* [About this task]: From the line with "sAvxtaMtarxyX-vilalxdadxriMda" through the line with "sAvxmi-yidedxDege", repeat the entries verbatim, both end lines included, and add nothing.

====

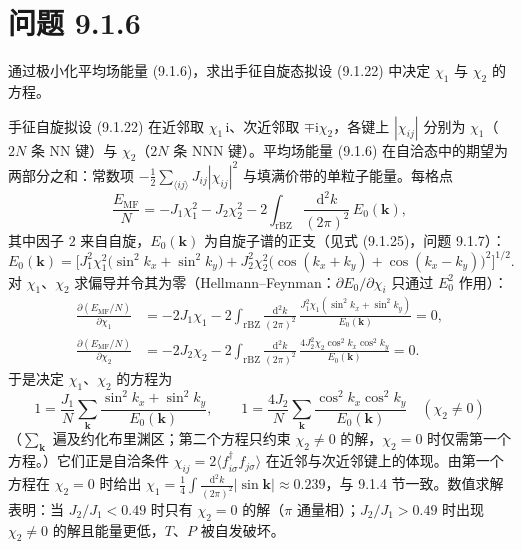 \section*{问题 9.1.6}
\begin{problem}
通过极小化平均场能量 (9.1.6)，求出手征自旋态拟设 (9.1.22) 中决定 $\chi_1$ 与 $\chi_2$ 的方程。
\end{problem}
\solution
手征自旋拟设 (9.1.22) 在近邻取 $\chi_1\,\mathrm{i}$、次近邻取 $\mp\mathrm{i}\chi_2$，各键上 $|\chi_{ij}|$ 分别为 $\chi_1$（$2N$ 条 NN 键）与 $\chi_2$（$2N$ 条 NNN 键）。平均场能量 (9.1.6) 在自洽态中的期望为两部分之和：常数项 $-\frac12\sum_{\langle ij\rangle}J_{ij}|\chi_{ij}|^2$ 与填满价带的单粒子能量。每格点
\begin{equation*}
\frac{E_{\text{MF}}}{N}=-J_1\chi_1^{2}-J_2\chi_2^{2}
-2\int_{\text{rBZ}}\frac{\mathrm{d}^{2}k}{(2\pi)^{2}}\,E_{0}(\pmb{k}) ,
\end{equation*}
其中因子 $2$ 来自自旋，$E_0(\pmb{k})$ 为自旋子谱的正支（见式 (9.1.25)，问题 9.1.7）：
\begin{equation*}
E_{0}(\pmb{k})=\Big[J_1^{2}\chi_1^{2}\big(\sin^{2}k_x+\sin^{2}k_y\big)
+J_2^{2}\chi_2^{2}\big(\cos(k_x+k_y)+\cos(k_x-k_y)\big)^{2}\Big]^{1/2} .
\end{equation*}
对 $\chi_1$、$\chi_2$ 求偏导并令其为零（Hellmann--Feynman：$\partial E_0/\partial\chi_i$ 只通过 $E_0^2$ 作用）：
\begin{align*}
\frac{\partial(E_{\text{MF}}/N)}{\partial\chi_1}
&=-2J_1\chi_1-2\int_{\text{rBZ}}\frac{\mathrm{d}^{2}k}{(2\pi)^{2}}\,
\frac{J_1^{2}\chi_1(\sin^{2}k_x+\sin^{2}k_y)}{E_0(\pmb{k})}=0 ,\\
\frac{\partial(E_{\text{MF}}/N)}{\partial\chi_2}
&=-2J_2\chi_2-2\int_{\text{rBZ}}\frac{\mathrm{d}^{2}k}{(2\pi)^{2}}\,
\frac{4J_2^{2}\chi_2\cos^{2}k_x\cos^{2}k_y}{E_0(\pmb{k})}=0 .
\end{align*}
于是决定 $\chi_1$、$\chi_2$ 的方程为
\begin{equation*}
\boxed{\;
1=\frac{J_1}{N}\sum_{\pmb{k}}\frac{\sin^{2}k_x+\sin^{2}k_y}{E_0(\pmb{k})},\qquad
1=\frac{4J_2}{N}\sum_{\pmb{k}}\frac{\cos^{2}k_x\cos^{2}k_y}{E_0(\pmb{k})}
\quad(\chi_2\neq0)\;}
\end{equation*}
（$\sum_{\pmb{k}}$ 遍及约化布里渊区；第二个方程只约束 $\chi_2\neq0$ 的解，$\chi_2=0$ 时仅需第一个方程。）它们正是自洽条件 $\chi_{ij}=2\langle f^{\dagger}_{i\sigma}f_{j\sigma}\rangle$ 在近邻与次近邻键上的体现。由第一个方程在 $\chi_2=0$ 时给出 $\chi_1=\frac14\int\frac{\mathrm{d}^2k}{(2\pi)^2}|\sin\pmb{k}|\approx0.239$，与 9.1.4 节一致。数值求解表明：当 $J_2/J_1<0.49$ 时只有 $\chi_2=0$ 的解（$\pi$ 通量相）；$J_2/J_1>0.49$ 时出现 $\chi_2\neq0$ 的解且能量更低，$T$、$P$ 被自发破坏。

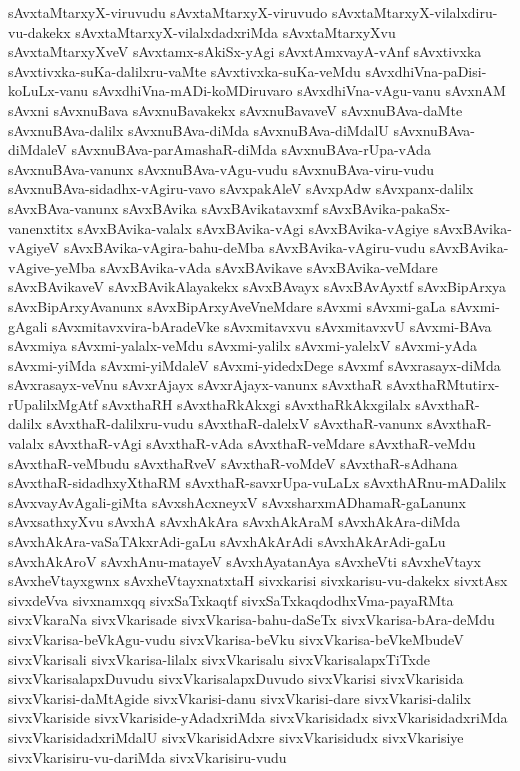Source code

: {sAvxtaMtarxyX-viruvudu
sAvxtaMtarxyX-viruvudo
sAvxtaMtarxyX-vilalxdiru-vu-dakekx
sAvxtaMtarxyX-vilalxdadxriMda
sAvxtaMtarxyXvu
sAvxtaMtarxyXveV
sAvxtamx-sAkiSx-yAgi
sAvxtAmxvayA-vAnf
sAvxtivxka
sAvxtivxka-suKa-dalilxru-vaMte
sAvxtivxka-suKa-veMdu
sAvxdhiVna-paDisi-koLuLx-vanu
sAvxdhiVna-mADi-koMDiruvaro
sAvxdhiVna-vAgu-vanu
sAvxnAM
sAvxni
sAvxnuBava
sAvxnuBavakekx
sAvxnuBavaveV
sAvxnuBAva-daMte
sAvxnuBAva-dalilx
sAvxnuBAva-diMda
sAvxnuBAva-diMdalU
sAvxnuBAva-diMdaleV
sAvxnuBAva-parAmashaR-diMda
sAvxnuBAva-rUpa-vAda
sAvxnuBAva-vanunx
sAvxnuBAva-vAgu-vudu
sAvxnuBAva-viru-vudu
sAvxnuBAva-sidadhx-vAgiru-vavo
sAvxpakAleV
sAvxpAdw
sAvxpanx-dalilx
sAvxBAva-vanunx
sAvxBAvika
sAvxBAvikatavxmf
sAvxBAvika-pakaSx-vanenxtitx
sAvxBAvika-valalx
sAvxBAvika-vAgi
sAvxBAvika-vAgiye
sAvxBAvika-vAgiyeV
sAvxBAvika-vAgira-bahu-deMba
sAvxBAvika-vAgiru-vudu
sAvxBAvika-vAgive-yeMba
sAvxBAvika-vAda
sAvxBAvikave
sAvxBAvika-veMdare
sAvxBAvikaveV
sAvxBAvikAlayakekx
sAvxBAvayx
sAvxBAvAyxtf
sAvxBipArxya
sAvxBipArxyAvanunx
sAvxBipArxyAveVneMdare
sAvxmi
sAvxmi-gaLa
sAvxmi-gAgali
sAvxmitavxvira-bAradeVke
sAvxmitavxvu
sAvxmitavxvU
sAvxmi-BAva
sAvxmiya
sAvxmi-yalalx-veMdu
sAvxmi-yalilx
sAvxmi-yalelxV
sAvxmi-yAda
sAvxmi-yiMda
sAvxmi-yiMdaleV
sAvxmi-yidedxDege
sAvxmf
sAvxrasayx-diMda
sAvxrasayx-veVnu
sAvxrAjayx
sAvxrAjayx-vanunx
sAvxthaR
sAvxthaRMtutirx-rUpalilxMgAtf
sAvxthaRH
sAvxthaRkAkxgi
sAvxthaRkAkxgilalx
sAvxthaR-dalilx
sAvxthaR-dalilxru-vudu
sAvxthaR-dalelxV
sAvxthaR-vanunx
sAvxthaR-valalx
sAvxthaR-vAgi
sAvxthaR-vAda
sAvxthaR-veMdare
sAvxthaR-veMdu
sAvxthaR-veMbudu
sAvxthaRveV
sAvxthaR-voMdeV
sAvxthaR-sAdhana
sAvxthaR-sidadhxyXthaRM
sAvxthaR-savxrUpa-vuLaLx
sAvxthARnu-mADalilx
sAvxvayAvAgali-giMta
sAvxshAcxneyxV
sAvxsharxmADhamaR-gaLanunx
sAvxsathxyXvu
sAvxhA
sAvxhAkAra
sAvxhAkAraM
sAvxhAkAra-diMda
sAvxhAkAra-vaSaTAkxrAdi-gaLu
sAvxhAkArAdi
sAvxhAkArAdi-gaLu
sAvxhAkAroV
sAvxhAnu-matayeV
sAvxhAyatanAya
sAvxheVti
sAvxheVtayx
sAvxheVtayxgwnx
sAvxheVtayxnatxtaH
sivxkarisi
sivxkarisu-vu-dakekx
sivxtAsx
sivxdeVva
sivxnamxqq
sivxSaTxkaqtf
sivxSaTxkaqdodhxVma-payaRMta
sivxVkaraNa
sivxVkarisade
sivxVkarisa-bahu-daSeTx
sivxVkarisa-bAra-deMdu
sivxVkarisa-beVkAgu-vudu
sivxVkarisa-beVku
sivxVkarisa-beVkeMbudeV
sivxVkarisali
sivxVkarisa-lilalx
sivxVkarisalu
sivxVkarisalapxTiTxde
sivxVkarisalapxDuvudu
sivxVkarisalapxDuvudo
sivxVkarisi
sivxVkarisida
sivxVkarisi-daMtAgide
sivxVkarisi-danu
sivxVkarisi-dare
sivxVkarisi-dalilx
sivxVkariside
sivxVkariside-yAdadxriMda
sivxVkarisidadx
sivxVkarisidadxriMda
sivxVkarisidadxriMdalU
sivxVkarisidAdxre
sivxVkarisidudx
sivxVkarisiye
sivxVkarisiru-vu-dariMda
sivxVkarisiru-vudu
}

====

* [Written solution]:
sAvxtaMtarxyX-vilalxdadxriMda
sAvxtaMtarxyXvu
sAvxtaMtarxyXveV
sAvxtamx-sAkiSx-yAgi
sAvxtAmxvayA-vAnf
sAvxtivxka
sAvxtivxka-suKa-dalilxru-vaMte
sAvxtivxka-suKa-veMdu
sAvxdhiVna-paDisi-koLuLx-vanu
sAvxdhiVna-mADi-koMDiruvaro
sAvxdhiVna-vAgu-vanu
sAvxnAM
sAvxni
sAvxnuBava
sAvxnuBavakekx
sAvxnuBavaveV
sAvxnuBAva-daMte
sAvxnuBAva-dalilx
sAvxnuBAva-diMda
sAvxnuBAva-diMdalU
sAvxnuBAva-diMdaleV
sAvxnuBAva-parAmashaR-diMda
sAvxnuBAva-rUpa-vAda
sAvxnuBAva-vanunx
sAvxnuBAva-vAgu-vudu
sAvxnuBAva-viru-vudu
sAvxnuBAva-sidadhx-vAgiru-vavo
sAvxpakAleV
sAvxpAdw
sAvxpanx-dalilx
sAvxBAva-vanunx
sAvxBAvika
sAvxBAvikatavxmf
sAvxBAvika-pakaSx-vanenxtitx
sAvxBAvika-valalx
sAvxBAvika-vAgi
sAvxBAvika-vAgiye
sAvxBAvika-vAgiyeV
sAvxBAvika-vAgira-bahu-deMba
sAvxBAvika-vAgiru-vudu
sAvxBAvika-vAgive-yeMba
sAvxBAvika-vAda
sAvxBAvikave
sAvxBAvika-veMdare
sAvxBAvikaveV
sAvxBAvikAlayakekx
sAvxBAvayx
sAvxBAvAyxtf
sAvxBipArxya
sAvxBipArxyAvanunx
sAvxBipArxyAveVneMdare
sAvxmi
sAvxmi-gaLa
sAvxmi-gAgali
sAvxmitavxvira-bAradeVke
sAvxmitavxvu
sAvxmitavxvU
sAvxmi-BAva
sAvxmiya
sAvxmi-yalalx-veMdu
sAvxmi-yalilx
sAvxmi-yalelxV
sAvxmi-yAda
sAvxmi-yiMda
sAvxmi-yiMdaleV
sAvxmi-yidedxDege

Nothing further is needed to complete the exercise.